■ WHAT TO PRODUCE: Scan the records beneath this line for the line holding "- Sequential Transfer Learning" and the line holding "id:: 647cef53-513d-4c4f-820a-d5ace756f78f", then transcribe exactly those two and all lines between.
^^^^^^^^^^^^^^^^
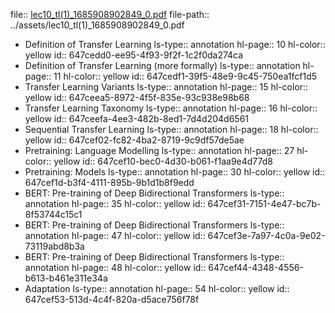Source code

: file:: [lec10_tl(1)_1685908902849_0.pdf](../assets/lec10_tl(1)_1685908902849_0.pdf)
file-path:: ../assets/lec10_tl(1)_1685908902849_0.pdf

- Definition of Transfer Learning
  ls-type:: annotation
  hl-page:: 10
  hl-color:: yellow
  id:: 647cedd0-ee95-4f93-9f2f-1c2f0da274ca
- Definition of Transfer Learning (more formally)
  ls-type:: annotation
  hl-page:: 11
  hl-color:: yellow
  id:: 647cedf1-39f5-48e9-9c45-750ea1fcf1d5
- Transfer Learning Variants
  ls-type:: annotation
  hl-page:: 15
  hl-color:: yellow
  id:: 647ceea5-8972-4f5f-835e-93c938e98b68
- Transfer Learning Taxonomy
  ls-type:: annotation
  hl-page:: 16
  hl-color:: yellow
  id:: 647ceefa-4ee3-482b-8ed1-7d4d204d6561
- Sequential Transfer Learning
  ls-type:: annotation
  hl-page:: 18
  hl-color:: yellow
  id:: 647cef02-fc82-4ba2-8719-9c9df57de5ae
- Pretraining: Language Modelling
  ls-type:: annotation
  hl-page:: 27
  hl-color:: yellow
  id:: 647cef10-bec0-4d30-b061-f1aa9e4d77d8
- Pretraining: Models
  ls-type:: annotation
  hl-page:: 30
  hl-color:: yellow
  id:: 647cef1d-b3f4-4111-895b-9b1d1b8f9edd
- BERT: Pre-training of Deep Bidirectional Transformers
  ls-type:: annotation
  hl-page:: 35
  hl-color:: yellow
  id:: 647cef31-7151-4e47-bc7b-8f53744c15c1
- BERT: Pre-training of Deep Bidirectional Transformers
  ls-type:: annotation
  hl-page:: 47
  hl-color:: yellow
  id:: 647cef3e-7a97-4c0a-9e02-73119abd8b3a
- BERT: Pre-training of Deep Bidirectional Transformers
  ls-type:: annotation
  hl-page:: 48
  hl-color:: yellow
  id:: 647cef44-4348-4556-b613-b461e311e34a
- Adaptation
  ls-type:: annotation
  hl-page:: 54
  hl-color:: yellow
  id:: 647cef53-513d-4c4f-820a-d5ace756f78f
^^^^^^^^^^^^^^^^
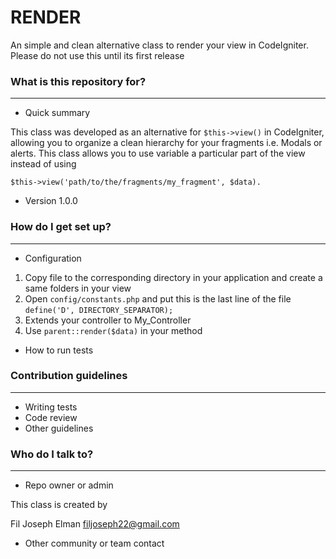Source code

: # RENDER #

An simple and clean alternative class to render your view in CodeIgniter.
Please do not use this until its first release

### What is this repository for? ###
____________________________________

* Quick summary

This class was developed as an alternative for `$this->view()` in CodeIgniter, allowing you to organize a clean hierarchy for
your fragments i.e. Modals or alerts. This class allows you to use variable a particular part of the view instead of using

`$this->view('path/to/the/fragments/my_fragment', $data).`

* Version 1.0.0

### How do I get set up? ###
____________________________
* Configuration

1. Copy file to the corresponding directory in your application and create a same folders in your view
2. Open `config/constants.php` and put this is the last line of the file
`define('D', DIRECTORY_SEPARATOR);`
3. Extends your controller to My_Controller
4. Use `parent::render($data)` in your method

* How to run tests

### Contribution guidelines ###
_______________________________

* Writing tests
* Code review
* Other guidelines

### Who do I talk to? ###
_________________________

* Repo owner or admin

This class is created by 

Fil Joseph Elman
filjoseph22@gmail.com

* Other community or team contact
^^^^^^^^^^^^^^^^
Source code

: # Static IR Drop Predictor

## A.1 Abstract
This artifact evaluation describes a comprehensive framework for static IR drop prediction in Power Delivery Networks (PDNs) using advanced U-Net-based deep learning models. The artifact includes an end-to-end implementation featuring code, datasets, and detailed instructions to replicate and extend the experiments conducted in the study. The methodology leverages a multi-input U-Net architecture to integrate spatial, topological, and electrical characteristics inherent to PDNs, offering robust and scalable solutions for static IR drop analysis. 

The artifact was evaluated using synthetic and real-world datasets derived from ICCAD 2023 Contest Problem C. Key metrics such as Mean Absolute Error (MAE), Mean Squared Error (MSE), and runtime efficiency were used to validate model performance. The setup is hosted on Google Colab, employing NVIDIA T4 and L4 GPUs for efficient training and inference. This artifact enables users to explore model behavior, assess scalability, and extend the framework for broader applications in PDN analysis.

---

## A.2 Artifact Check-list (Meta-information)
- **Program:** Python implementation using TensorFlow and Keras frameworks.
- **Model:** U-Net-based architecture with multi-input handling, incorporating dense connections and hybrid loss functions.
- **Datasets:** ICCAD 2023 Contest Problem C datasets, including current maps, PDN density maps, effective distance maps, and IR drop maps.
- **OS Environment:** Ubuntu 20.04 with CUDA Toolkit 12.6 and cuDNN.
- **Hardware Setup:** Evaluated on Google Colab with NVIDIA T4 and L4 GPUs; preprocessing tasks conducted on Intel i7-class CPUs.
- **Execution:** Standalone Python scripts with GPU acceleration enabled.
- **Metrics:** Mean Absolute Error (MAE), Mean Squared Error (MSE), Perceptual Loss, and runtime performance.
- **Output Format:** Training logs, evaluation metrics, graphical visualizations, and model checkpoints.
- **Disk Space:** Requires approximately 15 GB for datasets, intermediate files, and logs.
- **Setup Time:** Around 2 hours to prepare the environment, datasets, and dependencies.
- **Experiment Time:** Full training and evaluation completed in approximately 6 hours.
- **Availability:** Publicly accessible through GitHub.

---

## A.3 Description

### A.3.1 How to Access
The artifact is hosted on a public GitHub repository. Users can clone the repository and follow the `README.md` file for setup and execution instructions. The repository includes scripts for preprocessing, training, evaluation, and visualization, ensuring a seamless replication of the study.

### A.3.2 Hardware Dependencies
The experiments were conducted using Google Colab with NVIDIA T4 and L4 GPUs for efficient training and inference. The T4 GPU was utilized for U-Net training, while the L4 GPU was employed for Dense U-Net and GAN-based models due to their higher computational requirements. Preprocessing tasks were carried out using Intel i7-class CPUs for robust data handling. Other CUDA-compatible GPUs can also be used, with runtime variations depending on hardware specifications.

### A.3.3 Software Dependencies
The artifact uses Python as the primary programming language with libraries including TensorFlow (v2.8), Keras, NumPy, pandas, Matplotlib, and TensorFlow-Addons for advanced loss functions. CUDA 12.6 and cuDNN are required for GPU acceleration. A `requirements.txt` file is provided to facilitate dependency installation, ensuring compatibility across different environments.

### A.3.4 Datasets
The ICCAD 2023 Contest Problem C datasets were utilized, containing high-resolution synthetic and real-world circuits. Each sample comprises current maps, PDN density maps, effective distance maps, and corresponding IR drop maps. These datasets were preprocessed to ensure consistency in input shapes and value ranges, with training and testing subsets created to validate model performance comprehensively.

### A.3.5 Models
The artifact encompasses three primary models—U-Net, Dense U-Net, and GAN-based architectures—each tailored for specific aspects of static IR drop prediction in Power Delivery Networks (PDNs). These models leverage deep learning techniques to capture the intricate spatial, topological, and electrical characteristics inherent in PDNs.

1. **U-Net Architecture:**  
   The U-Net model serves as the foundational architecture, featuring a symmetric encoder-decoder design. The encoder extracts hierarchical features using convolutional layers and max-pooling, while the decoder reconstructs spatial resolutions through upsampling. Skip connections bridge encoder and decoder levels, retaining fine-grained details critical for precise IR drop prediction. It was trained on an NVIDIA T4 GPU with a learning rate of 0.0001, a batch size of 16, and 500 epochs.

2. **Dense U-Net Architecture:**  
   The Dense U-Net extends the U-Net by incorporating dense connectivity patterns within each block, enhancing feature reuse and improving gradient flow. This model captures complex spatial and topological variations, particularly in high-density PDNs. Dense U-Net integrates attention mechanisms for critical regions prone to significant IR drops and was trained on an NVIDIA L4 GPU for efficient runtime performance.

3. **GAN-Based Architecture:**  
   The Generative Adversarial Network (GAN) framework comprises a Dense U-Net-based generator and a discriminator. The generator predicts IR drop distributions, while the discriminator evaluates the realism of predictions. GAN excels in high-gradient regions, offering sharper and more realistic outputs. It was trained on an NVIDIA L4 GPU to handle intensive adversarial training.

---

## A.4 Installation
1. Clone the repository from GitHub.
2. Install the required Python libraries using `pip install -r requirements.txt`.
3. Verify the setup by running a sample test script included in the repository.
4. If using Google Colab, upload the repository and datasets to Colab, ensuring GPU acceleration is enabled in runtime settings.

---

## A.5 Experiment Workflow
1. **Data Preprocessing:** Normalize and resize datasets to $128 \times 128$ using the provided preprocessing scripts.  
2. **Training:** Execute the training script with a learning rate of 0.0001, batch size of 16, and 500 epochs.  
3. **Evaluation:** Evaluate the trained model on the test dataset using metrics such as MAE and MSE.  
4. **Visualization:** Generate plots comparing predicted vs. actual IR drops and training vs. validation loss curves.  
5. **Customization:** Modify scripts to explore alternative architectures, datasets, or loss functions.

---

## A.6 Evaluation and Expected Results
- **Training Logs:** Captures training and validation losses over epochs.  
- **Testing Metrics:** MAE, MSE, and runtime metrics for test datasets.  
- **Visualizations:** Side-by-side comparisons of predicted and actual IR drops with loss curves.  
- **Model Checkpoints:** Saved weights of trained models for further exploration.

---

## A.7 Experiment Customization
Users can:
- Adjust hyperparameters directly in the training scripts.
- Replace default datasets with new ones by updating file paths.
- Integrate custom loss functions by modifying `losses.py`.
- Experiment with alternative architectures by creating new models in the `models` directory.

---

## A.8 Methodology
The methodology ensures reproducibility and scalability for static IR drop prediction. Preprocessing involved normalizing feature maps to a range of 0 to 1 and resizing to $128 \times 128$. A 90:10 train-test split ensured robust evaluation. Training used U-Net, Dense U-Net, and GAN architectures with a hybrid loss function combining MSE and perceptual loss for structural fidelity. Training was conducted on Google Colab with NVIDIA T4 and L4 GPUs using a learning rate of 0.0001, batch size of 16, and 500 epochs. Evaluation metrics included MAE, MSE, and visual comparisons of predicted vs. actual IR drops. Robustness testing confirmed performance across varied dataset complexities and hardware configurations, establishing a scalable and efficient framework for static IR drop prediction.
^^^^^^^^^^^^^^^^
■ RESULT:
- Sequential Transfer Learning
  ls-type:: annotation
  hl-page:: 18
  hl-color:: yellow
  id:: 647cef02-fc82-4ba2-8719-9c9df57de5ae
- Pretraining: Language Modelling
  ls-type:: annotation
  hl-page:: 27
  hl-color:: yellow
  id:: 647cef10-bec0-4d30-b061-f1aa9e4d77d8
- Pretraining: Models
  ls-type:: annotation
  hl-page:: 30
  hl-color:: yellow
  id:: 647cef1d-b3f4-4111-895b-9b1d1b8f9edd
- BERT: Pre-training of Deep Bidirectional Transformers
  ls-type:: annotation
  hl-page:: 35
  hl-color:: yellow
  id:: 647cef31-7151-4e47-bc7b-8f53744c15c1
- BERT: Pre-training of Deep Bidirectional Transformers
  ls-type:: annotation
  hl-page:: 47
  hl-color:: yellow
  id:: 647cef3e-7a97-4c0a-9e02-73119abd8b3a
- BERT: Pre-training of Deep Bidirectional Transformers
  ls-type:: annotation
  hl-page:: 48
  hl-color:: yellow
  id:: 647cef44-4348-4556-b613-b461e311e34a
- Adaptation
  ls-type:: annotation
  hl-page:: 54
  hl-color:: yellow
  id:: 647cef53-513d-4c4f-820a-d5ace756f78f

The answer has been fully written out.